Please tell us about your research project.
I am a third-year Ph.D. student in Russian literature at the National Institute of Oriental languages and civilizations of Paris. My research is dedicated to the reception of the literary works of Alexander Pushkin and Mikhail Lermontov with a focus on illustrations and translations. The increase in production of Russian illustrated books at the beginning of the 20th century overlaps with the production of the famous Russian ballets by Serge Diaghilev and many Russian artists were theatre decorators and illustrators at the same time. This is the reason why my research also deals with theatre performances and the way that some texts of Russian literature were staged.
Could you please tell us a bit more about your scholarship/exchange program?
I was very lucky to obtain a one-month scholarship that let me delve into a specific part of my research. My stay in Oxford concerns in particular the adaptations of literary texts on stage and Serge Diaghilev’s enterprise called Russian Seasons. As the Russian ballet became well-known and especially appreciated in France and in Great Britain in 1920th, I could find some precious documents that show the reception of these performances by the public. One of such documents was provided by a British dance historian and editor Cyril Beaumont who’s works, and especially Impressions of the Russian ballet, give descriptions by text and by images of how these performances were coming about. As the documents and recordings of the very first performances are rather limited, such booklets give me a possibility to visualize and to better understand the way that the literary works were adapted on stage.
First impressions of Oxford/the University?

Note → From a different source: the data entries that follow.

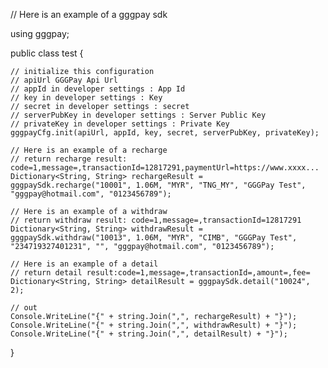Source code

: // Here is an example of a gggpay sdk

using gggpay;

public class test
{

    // initialize this configuration
    // apiUrl GGGPay Api Url
    // appId in developer settings : App Id
    // key in developer settings : Key
    // secret in developer settings : secret
    // serverPubKey in developer settings : Server Public Key
    // privateKey in developer settings : Private Key
    gggpayCfg.init(apiUrl, appId, key, secret, serverPubKey, privateKey);

    // Here is an example of a recharge 
    // return recharge result: code=1,message=,transactionId=12817291,paymentUrl=https://www.xxxx...
    Dictionary<String, String> rechargeResult = gggpaySdk.recharge("10001", 1.06M, "MYR", "TNG_MY", "GGGPay Test", "gggpay@hotmail.com", "0123456789");

    // Here is an example of a withdraw
    // return withdraw result: code=1,message=,transactionId=12817291
    Dictionary<String, String> withdrawResult = gggpaySdk.withdraw("10013", 1.06M, "MYR", "CIMB", "GGGPay Test", "234719327401231", "", "gggpay@hotmail.com", "0123456789");

    // Here is an example of a detail
    // return detail result:code=1,message=,transactionId=,amount=,fee=
    Dictionary<String, String> detailResult = gggpaySdk.detail("10024", 2);

    // out
    Console.WriteLine("{" + string.Join(",", rechargeResult) + "}");
    Console.WriteLine("{" + string.Join(",", withdrawResult) + "}");
    Console.WriteLine("{" + string.Join(",", detailResult) + "}");
    
}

I am extremely pleased to be part of Oxford’s life even for a short period of time. I am grateful to be able to pursue my research in such a special place as Oxford, work in the beautiful buildings of the Bodleian Library, and communicate with the team of MFO. I am happy to be here with the other residents and colleagues, with whom we share our everyday life, tea and coffee breaks, our concerns, and doubts about our research, as well as very pleasant moments of visiting Oxford.